# Reheating pulled pork in the oven



## chris1237 (Jun 10, 2006)

I need to reheat pulled pork for a sort of gig on the 17. I plan to cook about 40lbs of pork. I was hoping to cook thurs or friday. The person I am cooking for wants it divided up into 1/5 in tin pans. So she can reheat it in the oven. Do any of you know how to reheat it in the oven.

Chris


----------



## Nick Prochilo (Jun 10, 2006)

Chris, spritz it with a little apple juice, cover with foil and heat it in a 250* oven. Open the trays every now and then to mix all around and add a bit more apple juice if it looks a little dry.


----------



## Pigs On The Wing BBQ (Jun 10, 2006)

40# of raw bone in butts should yield about 18-20# of finished (approximately) pulled pork, The Food Saver is the best way to go, Package in 5-6# bags and reheat in simmering water. I WOULD NOT RECOMMEND having the customer reheat it in a pan in the oven at all, They will dry it out or if you add any sauce, apple juice, exc, it WILL turn to mush. Try it and see if I'm wrong. The average schmuck has not a clue when it comes to reheating barbecue in the oven. They can also reheat Food Saver bags in the microwave, It's much safer for the product and customer, Plus it's just like it came off the pit!


----------



## Pigs On The Wing BBQ (Jun 10, 2006)

Nick Prochilo said:
			
		

> Chris, spritz it with a little apple juice, cover with foil and heat it in a 250* oven. Open the trays every now and then to mix all around and add a bit more apple juice if it looks a little dry.

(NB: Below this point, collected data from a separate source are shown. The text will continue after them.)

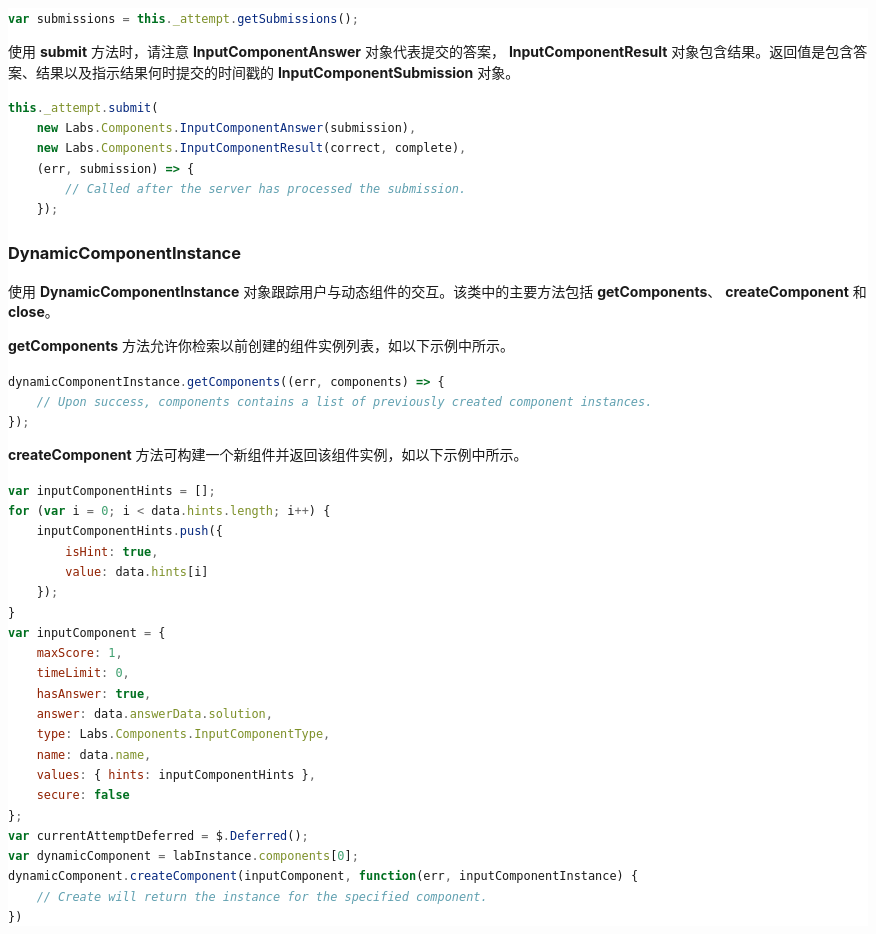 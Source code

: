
 ```js
var submissions = this._attempt.getSubmissions();
```

使用  **submit** 方法时，请注意 **InputComponentAnswer** 对象代表提交的答案， **InputComponentResult** 对象包含结果。返回值是包含答案、结果以及指示结果何时提交的时间戳的 **InputComponentSubmission** 对象。




```js
this._attempt.submit(
    new Labs.Components.InputComponentAnswer(submission), 
    new Labs.Components.InputComponentResult(correct, complete), 
    (err, submission) => {
        // Called after the server has processed the submission.
    });
```


### <a name="dynamiccomponentinstance"></a>DynamicComponentInstance


使用  **DynamicComponentInstance** 对象跟踪用户与动态组件的交互。该类中的主要方法包括 **getComponents**、 **createComponent** 和 **close**。

**getComponents** 方法允许你检索以前创建的组件实例列表，如以下示例中所示。




```js
dynamicComponentInstance.getComponents((err, components) => {
    // Upon success, components contains a list of previously created component instances.
});
```

**createComponent** 方法可构建一个新组件并返回该组件实例，如以下示例中所示。




```js
var inputComponentHints = [];
for (var i = 0; i < data.hints.length; i++) {
    inputComponentHints.push({
        isHint: true,
        value: data.hints[i]        
    });
}
var inputComponent = {
    maxScore: 1,
    timeLimit: 0,
    hasAnswer: true,
    answer: data.answerData.solution,
    type: Labs.Components.InputComponentType,
    name: data.name,
    values: { hints: inputComponentHints },
    secure: false
};
var currentAttemptDeferred = $.Deferred();
var dynamicComponent = labInstance.components[0];
dynamicComponent.createComponent(inputComponent, function(err, inputComponentInstance) {
    // Create will return the instance for the specified component.
})
```
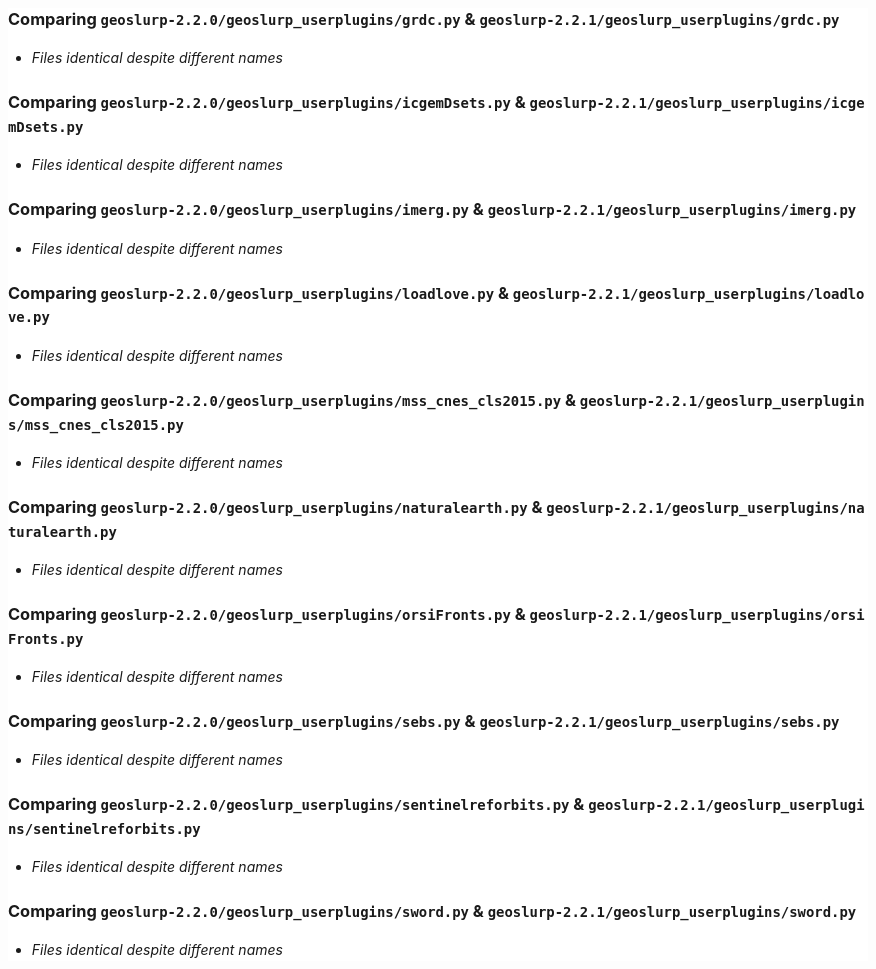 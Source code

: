 ### Comparing `geoslurp-2.2.0/geoslurp_userplugins/grdc.py` & `geoslurp-2.2.1/geoslurp_userplugins/grdc.py`

 * *Files identical despite different names*

### Comparing `geoslurp-2.2.0/geoslurp_userplugins/icgemDsets.py` & `geoslurp-2.2.1/geoslurp_userplugins/icgemDsets.py`

 * *Files identical despite different names*

### Comparing `geoslurp-2.2.0/geoslurp_userplugins/imerg.py` & `geoslurp-2.2.1/geoslurp_userplugins/imerg.py`

 * *Files identical despite different names*

### Comparing `geoslurp-2.2.0/geoslurp_userplugins/loadlove.py` & `geoslurp-2.2.1/geoslurp_userplugins/loadlove.py`

 * *Files identical despite different names*

### Comparing `geoslurp-2.2.0/geoslurp_userplugins/mss_cnes_cls2015.py` & `geoslurp-2.2.1/geoslurp_userplugins/mss_cnes_cls2015.py`

 * *Files identical despite different names*

### Comparing `geoslurp-2.2.0/geoslurp_userplugins/naturalearth.py` & `geoslurp-2.2.1/geoslurp_userplugins/naturalearth.py`

 * *Files identical despite different names*

### Comparing `geoslurp-2.2.0/geoslurp_userplugins/orsiFronts.py` & `geoslurp-2.2.1/geoslurp_userplugins/orsiFronts.py`

 * *Files identical despite different names*

### Comparing `geoslurp-2.2.0/geoslurp_userplugins/sebs.py` & `geoslurp-2.2.1/geoslurp_userplugins/sebs.py`

 * *Files identical despite different names*

### Comparing `geoslurp-2.2.0/geoslurp_userplugins/sentinelreforbits.py` & `geoslurp-2.2.1/geoslurp_userplugins/sentinelreforbits.py`

 * *Files identical despite different names*

### Comparing `geoslurp-2.2.0/geoslurp_userplugins/sword.py` & `geoslurp-2.2.1/geoslurp_userplugins/sword.py`

 * *Files identical despite different names*
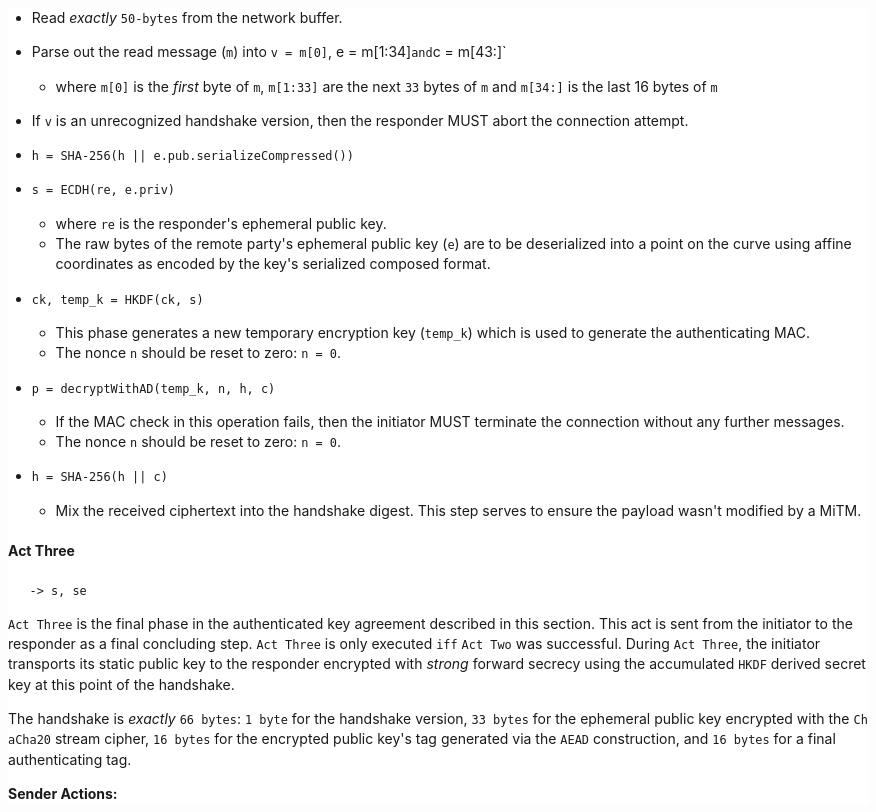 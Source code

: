 
  * Read _exactly_ `50-bytes` from the network buffer.


  * Parse out the read message (`m`) into `v = m[0]`, e = m[1:34]` and `c = m[43:]`
    * where `m[0]` is the _first_ byte of `m`, `m[1:33]` are the next `33`
      bytes of `m` and `m[34:]` is the last 16 bytes of `m`


  * If `v` is an unrecognized handshake version, then the responder MUST
    abort the connection attempt.


  * `h = SHA-256(h || e.pub.serializeCompressed())`


  * `s = ECDH(re, e.priv)`
     * where `re` is the responder's ephemeral public key.
    * The raw bytes of the remote party's ephemeral public key (`e`) are to be
      deserialized into a point on the curve using affine coordinates as encoded
      by the key's serialized composed format.


  * `ck, temp_k = HKDF(ck, s)`
     * This phase generates a new temporary encryption key (`temp_k`) which is
       used to generate the authenticating MAC.
     * The nonce `n` should be reset to zero: `n = 0`.


  * `p = decryptWithAD(temp_k, n, h, c)`
    * If the MAC check in this operation fails, then the initiator MUST
      terminate the connection without any further messages.
    * The nonce `n` should be reset to zero: `n = 0`.


  * `h = SHA-256(h || c)`
     * Mix the received ciphertext into the handshake digest. This step serves
       to ensure the payload wasn't modified by a MiTM.


#### Act Three
```
   -> s, se
```


`Act Three` is the final phase in the authenticated key agreement described in
this section. This act is sent from the initiator to the responder as a final
concluding step. `Act Three` is only executed `iff` `Act Two` was successful.
During `Act Three`, the initiator transports its static public key to the
responder encrypted with _strong_ forward secrecy using the accumulated `HKDF`
derived secret key at this point of the handshake.


The handshake is _exactly_ `66 bytes`: `1 byte` for the handshake version, `33
bytes` for the ephemeral public key encrypted with the `ChaCha20` stream
cipher, `16 bytes` for the encrypted public key's tag generated via the `AEAD`
construction, and `16 bytes` for a final authenticating tag.


**Sender Actions:**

I have to disagree Nick. What your making is pork mush.If it works for you great, I end up with pork mush. YUCK!


----------



## Nick Prochilo (Jun 10, 2006)

Pigs On The Wing BBQ said:
			
		

> [quote="Nick Prochilo":2ta5jtu5]Chris, spritz it with a little apple juice, cover with foil and heat it in a 250* oven. Open the trays every now and then to mix all around and add a bit more apple juice if it looks a little dry.



I have to disagree Nick. What your making is pork mush.If it works for you great, I end up with pork mush. YUCK!   [/quote:2ta5jtu5]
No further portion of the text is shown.